A lot of winemakers, perfectly understandably, try to fight it, determined to forge their own identity and reputation, and to be the best expression of their location without the need for external reference. A suggestion to a producer in the Mornington Peninsula or the Russian River Valley that their wines are ‘Burgundian’ may not always be received as a compliment.
As for Anthony Hamilton Russell, owner of Hamilton Russell Vineyards, the cool-climate South African winery that celebrates its 50th birthday this year – well, he’s just come to terms with it. “There’s no language for wine,” he says. “All you have is analogy. Burgundy analogies are given to us; I’ve given up trying to avoid them.”
Making peace with the B-word has given Hamilton Russell access to an easily comprehensible vinous vocabulary. The 52-hectare vineyard that yields the estate’s flagship wines is described as a ‘monopole’, comprising 10 Pinot Noir and 18 Chardonnay parcels that are, where possible, vinified separately.
Hamilton Russell highlights the monopole’s stony, shale-derived soils, comprising 35-55% clay with high iron content, “but sadly no limestone” – a nod to the Côte de Nuits. Nonetheless, he says: “The aesthetic that emerges from that piece of ground is remarkably Burgundian at times … Some magic happened on that clay.”
It’s as good a time as any to assess Hamilton Russell’s place in the wine world.
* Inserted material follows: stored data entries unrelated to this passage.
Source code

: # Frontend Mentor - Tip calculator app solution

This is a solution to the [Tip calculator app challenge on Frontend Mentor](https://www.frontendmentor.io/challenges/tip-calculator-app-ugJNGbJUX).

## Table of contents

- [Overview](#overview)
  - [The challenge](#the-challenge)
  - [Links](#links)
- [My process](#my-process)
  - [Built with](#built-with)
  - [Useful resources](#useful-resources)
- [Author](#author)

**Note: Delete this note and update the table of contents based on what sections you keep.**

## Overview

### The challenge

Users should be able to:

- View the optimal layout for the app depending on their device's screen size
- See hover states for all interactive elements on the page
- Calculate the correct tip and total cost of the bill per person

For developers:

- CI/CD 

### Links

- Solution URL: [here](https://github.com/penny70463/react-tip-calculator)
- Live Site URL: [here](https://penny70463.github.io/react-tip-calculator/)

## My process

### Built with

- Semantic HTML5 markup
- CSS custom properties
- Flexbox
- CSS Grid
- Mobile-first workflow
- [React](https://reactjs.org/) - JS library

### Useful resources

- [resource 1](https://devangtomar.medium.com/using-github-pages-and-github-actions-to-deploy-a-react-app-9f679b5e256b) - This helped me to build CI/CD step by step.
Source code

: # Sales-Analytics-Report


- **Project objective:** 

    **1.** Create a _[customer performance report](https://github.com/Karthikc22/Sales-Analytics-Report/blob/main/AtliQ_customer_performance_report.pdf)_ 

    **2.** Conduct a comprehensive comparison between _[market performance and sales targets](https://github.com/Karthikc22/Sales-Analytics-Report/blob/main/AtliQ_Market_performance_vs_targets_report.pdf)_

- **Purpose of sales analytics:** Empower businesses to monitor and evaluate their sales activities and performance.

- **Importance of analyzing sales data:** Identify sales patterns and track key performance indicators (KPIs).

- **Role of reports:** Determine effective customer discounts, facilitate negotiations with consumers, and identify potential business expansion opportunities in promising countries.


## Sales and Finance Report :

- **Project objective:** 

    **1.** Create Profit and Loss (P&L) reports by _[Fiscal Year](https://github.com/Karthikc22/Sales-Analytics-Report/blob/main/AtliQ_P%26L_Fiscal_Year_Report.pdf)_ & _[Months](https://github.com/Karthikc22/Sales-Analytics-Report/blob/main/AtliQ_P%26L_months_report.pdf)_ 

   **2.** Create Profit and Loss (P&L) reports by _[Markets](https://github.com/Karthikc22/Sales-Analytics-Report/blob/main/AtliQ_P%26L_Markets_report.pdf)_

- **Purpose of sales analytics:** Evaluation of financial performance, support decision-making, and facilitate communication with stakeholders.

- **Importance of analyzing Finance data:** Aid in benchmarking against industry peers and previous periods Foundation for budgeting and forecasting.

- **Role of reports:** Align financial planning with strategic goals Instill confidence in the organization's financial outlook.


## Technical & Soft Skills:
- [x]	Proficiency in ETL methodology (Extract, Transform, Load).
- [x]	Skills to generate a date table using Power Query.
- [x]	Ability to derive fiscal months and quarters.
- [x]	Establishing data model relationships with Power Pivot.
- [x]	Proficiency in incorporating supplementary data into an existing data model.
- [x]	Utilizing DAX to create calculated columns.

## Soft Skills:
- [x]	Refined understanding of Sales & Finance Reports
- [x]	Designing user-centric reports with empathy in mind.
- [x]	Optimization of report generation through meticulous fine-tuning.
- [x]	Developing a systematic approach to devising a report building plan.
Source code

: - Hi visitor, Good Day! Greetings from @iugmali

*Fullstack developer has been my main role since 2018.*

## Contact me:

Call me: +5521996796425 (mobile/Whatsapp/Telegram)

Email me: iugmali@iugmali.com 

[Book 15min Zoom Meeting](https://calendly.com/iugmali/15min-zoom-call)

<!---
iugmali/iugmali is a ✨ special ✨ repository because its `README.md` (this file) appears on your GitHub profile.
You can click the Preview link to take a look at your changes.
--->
This year marks a half-century since, on 27 February 1975, Anthony’s father, ad agency owner Tim Hamilton Russell, bought a 170ha farm called Braemar in the Hemel-en-Aarde (‘heaven and earth’) Valley for ZAR58,000 (then about £36,000).
By coincidence, the winery’s 45th Chardonnay and Pinot Noir harvest concluded on 27 February this year, while Hamilton Russell, by his own calculations, has now been involved with the business for one-third of a century, or – as he puts it – thirty-three-and-a-third years.
It was only during the 1990s that the winery narrowed its focus onto Chardonnay and Pinot Noir, and carried out the research that pinpointed the ‘monopole’ as the place to be for top-quality fruit from both varietals.